In September 2015, Greenpeace Southeast Asia, Philippine Rural Reconstruction Movement, and a number of other groups filed a petition with the Philippines Commission on Human Rights (Business & Human Rights Resource Centre, nd). The petition named the world’s largest 47 fossil fuel producers, known as the ‘Carbon Majors’ (www.carbonmajors.org), and called upon the Commission to investigate their role in human rights violations of Filipino people caused by the contributions of the Carbon Majors to the climate crisis. The Carbon Majors have been the targets of a remarkable surge in climate change liability claims, with the ‘likely catalyst’ for this surge being studies that have traced greenhouse gas emissions to corporate entities that produce fossil fuels (Varvastian and Kalunga, 2020: 339).
In December 2019, the Philippines Commission presented their initial report which concluded that the Carbon Majors and other corporations have a responsibility to protect human rights in the context of the climate emergency (Independent, 2019). In terms of jurisdiction, the Commission found that it had a ‘mandate to investigate’ (Republic of the Philippines Commission on Human Rights, 2019). This represented the first time that a government agency accepted, and took action on, a request for an investigation of the human rights responsibility of fossil fuel producers for climate change. The Final Report of the Commission, released in May 2022, considered the question of jurisdiction and admissibility of the petition (Republic of the Philippines Commission on Human Rights, 2022, 10).
Limited scholarship is available on the NHRIs or the Carbon Majors inquiry, particularly as the Commission has not yet released its final report.
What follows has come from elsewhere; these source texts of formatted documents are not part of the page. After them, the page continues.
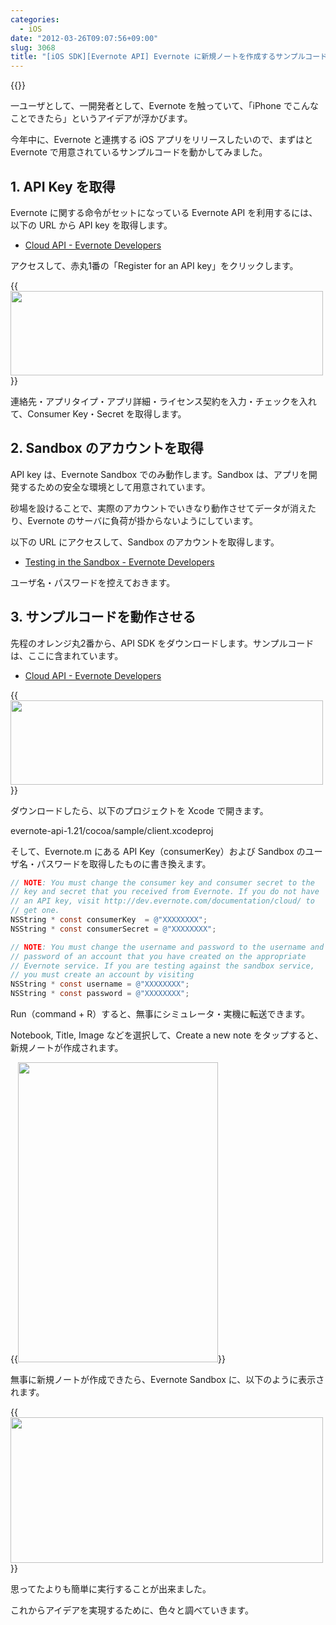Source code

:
 ```yaml
---
categories:
  - iOS
date: "2012-03-26T09:07:56+09:00"
slug: 3068
title: "[iOS SDK][Evernote API] Evernote に新規ノートを作成するサンプルコードを動かすまでの手順"
---
```


{{<img alt="" src="/images/2012/03/3068_1.png">}}

一ユーザとして、一開発者として、Evernote を触っていて、「iPhone でこんなことできたら」というアイデアが浮かびます。

今年中に、Evernote と連携する iOS アプリをリリースしたいので、まずはと Evernote で用意されているサンプルコードを動かしてみました。

## 1. API Key を取得

Evernote に関する命令がセットになっている Evernote API を利用するには、以下の URL から API key を取得します。

* [Cloud API - Evernote Developers](http://dev.evernote.com/documentation/cloud/)

アクセスして、赤丸1番の「Register for an API key」をクリックします。

{{<img alt="" src="/images/2012/03/3068_2.png" width="500" height="135">}}

連絡先・アプリタイプ・アプリ詳細・ライセンス契約を入力・チェックを入れて、Consumer Key・Secret を取得します。

## 2. Sandbox のアカウントを取得

API key は、Evernote Sandbox でのみ動作します。Sandbox は、アプリを開発するための安全な環境として用意されています。

砂場を設けることで、実際のアカウントでいきなり動作させてデータが消えたり、Evernote のサーバに負荷が掛からないようにしています。

以下の URL にアクセスして、Sandbox のアカウントを取得します。

* [Testing in the Sandbox - Evernote Developers](http://dev.evernote.com/documentation/cloud/chapters/Testing.php)

ユーザ名・パスワードを控えておきます。

## 3. サンプルコードを動作させる

先程のオレンジ丸2番から、API SDK をダウンロードします。サンプルコードは、ここに含まれています。

* [Cloud API - Evernote Developers](http://dev.evernote.com/documentation/cloud/)

{{<img alt="" src="/images/2012/03/3068_3.png" width="500" height="135">}}

ダウンロードしたら、以下のプロジェクトを Xcode で開きます。

evernote-api-1.21/cocoa/sample/client.xcodeproj

そして、Evernote.m にある API Key（consumerKey）および Sandbox のユーザ名・パスワードを取得したものに書き換えます。

```objectivec
// NOTE: You must change the consumer key and consumer secret to the
// key and secret that you received from Evernote. If you do not have
// an API key, visit http://dev.evernote.com/documentation/cloud/ to
// get one.
NSString * const consumerKey  = @"XXXXXXXX";
NSString * const consumerSecret = @"XXXXXXXX";

// NOTE: You must change the username and password to the username and
// password of an account that you have created on the appropriate
// Evernote service. If you are testing against the sandbox service,
// you must create an account by visiting
NSString * const username = @"XXXXXXXX";
NSString * const password = @"XXXXXXXX";  
```

Run（command + R）すると、無事にシミュレータ・実機に転送できます。

Notebook, Title, Image などを選択して、Create a new note をタップすると、新規ノートが作成されます。

{{<img alt="" src="/images/2012/03/3068_4.png" width="320" height="480">}}

無事に新規ノートが作成できたら、Evernote Sandbox に、以下のように表示されます。

{{<img alt="" src="/images/2012/03/3068_5.png" width="500" height="233">}}

思ってたよりも簡単に実行することが出来ました。

これからアイデアを実現するために、色々と調べていきます。
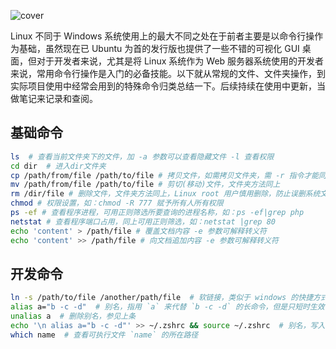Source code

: ![cover](/images/2.jpg)

Linux 不同于 Windows 系统使用上的最大不同之处在于前者主要是以命令行操作为基础，虽然现在已 Ubuntu 为首的发行版也提供了一些不错的可视化 GUI 桌面，但对于开发者来说，尤其是将 Linux 系统作为 Web 服务器系统使用的开发者来说，常用命令行操作是入门的必备技能。以下就从常规的文件、文件夹操作，到实际项目使用中经常会用到的特殊命令归类总结一下。后续持续在使用中更新，当做笔记来记录和查阅。

## 基础命令

```bash
ls  # 查看当前文件夹下的文件，加 -a 参数可以查看隐藏文件 -l 查看权限
cd dir  # 进入dir文件夹
cp /path/from/file /path/to/file # 拷贝文件，如需拷贝文件夹，需 -r 指令才能同时拷贝文件夹里面的内容
mv /path/from/file /path/to/file # 剪切(移动)文件，文件夹方法同上
rm /dir/file # 删除文件，文件夹方法同上，Linux root 用户慎用删除，防止误删系统文件，建议用 mv 移动到指定文件夹，定期删除该文件夹的内容
chmod # 权限设置，如：chmod -R 777 赋予所有人所有权限
ps -ef # 查看程序进程，可用正则筛选所要查询的进程名称，如：ps -ef|grep php
netstat # 查看程序端口占用，同上可用正则筛选，如：netstat |grep 80
echo 'content' > /path/file # 覆盖文档内容 -e 参数可解释转义符
echo 'content' >> /path/file # 向文档追加内容 -e 参数可解释转义符
```

## 开发命令

```bash
ln -s /path/to/file /another/path/file  # 软链接，类似于 windows 的快捷方式，常用于做全局命令，如将当前文件夹的 `file`，链接到 `/usr/bin/file` 下即可全局访问
alias a="b -c -d"  # 别名，指用 `a` 来代替 `b -c -d` 的长命令，但是只短时生效，注销重新登录后失效
unalias a  # 删除别名，参见上条
echo '\n alias a="b -c -d"' >> ~/.zshrc && source ~/.zshrc  # 别名，写入到系统的环境变量，可永久生效
which name  # 查看可执行文件 `name` 的所在路径
```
Macchi (2021) has argued that the final findings ‘might shed a light on the link between climate due diligence and [human rights due diligence], and could be taken into account in the elaboration of new regulatory instruments, as well as in future litigation’ (Macchi, 2021: 98).
This article critically analyses the decision of the Commission to investigate the Carbon Majors, and the potential implications of this decision. It first explains the petition brought by Filipino citizens and civil society to the Commission, as background. Second, the article presents the role of national human rights institutions generally, and particularly in relation to their powers to investigate. Next, it examines a number of relevant provisions under international law, including existing and emerging international law relevant to human rights jurisdiction (or the mandate to investigate). Then the article examines the decision by the Commission to the Carbon Majors and their contribution to the climate crisis and associated rights violations in the Philippines. Finally, the article briefly considers the recent decision in Milieudefensie et al v Royal Dutch Shell plc and its implications for the Philippines investigation.
A considerable body of international law and academic literature considers the application of human rights law to the climate crisis (see, for example, Yoshida and Setzer, 2020; Toussaint and Blanco, 2020). Most significantly, the Preamble to the 2015 Paris Agreement provides that parties ‘should, when taking action to address climate change, respect, promote and consider their respective obligations on human rights.’ This article does not provide an analysis of that law in terms of the application of human rights law to the climate crisis, except to the extent that it is relevant to the issue of establishing the human rights jurisdiction, or a mandate to investigate, of national human rights institutions (NHRIs).
A number of the Carbon Majors provided submissions arguing the Commission had no jurisdiction to investigate their role in climate change or its impact on Filipino people. These submissions are critically analysed within the context of existing and emerging international law. The article examines the substantial support in international law for the approach adopted by the Commission in asserting a mandate to investigate. While the decision is groundbreaking, it is an approach that other NHRIs may follow.